I truly love it all. I love the live gigs though, that’s where it’s at for me, if I have to choose. But yeah, searching, pursuing, waiting for something completely honest and magical to come in the writing and recording process also gifts you some incredible moments of elation and deep satisfaction, even when it’s draining. With good friends, it’s all a joy and adventure.
What is the most memorable response you have had to your music?
I’ve had unexpected sing-alongs and encores in packed places which is incredible in what it does for your soul but I have to say I’ve had more than a few emails or other contacts from people now telling me my music has or is really helping them through something really tough for them and that has been something really dear to me and helps me keep going when the struggle of being an unsigned artist with very little resources from a working-class background has been too much to carry here and there.

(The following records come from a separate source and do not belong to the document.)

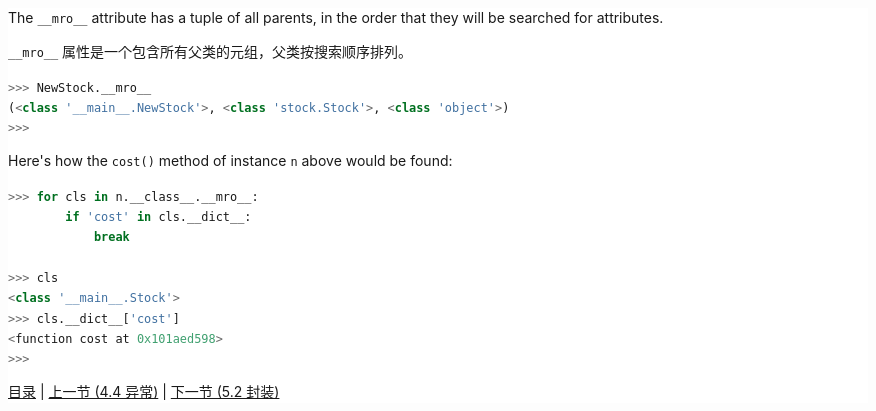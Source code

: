 The `__mro__` attribute has a tuple of all parents, in the order that
they will be searched for attributes.

`__mro__`  属性是一个包含所有父类的元组，父类按搜索顺序排列。

```python
>>> NewStock.__mro__
(<class '__main__.NewStock'>, <class 'stock.Stock'>, <class 'object'>)
>>>
```

Here's how the `cost()` method of instance `n` above would be found:

```python
>>> for cls in n.__class__.__mro__:
        if 'cost' in cls.__dict__:
            break

>>> cls
<class '__main__.Stock'>
>>> cls.__dict__['cost']
<function cost at 0x101aed598>
>>>
```

[目录](../Contents.md) \| [上一节 (4.4 异常)](../04_Classes_objects/04_Defining_exceptions.md) \| [下一节 (5.2 封装)](02_Classes_encapsulation.md)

What’s on your current playlist?
I don’t do playlists, I get obsessed with albums, devour them and move on, so my recent listening has been a lot of Big Thief mixed in with some Sharon van Etten, Nick Cave, Angel Olsen, Van Morrison, Idles, R.E.M., Black Pumas, The Cure, some traditional Irish folk of long ago.
Breakdown the news for us: what can we expect from you in the near future?
A couple more singles, videos, live sessions, and then the new album, Night Tennis, in February, which is my second album – both albums have been fan-funded albums. The last little run of shows we did were all sold out but if I’m honest it’s been a real struggle to get gigs outside of London and I want to open it up more and get out on the road to other cities and music-loving places on a support tour or something. I’m looking for help and contacts with that. I have a third album pretty much written that I’m looking forward to recording, so hopefully that’s not years off either.
Famous last words?
Just never stop not don’t being you! – Something I, in drunken passion, advised a slightly more sober friend who was a bit down in the dumps in an attempt to encourage them. They laughed, so it worked.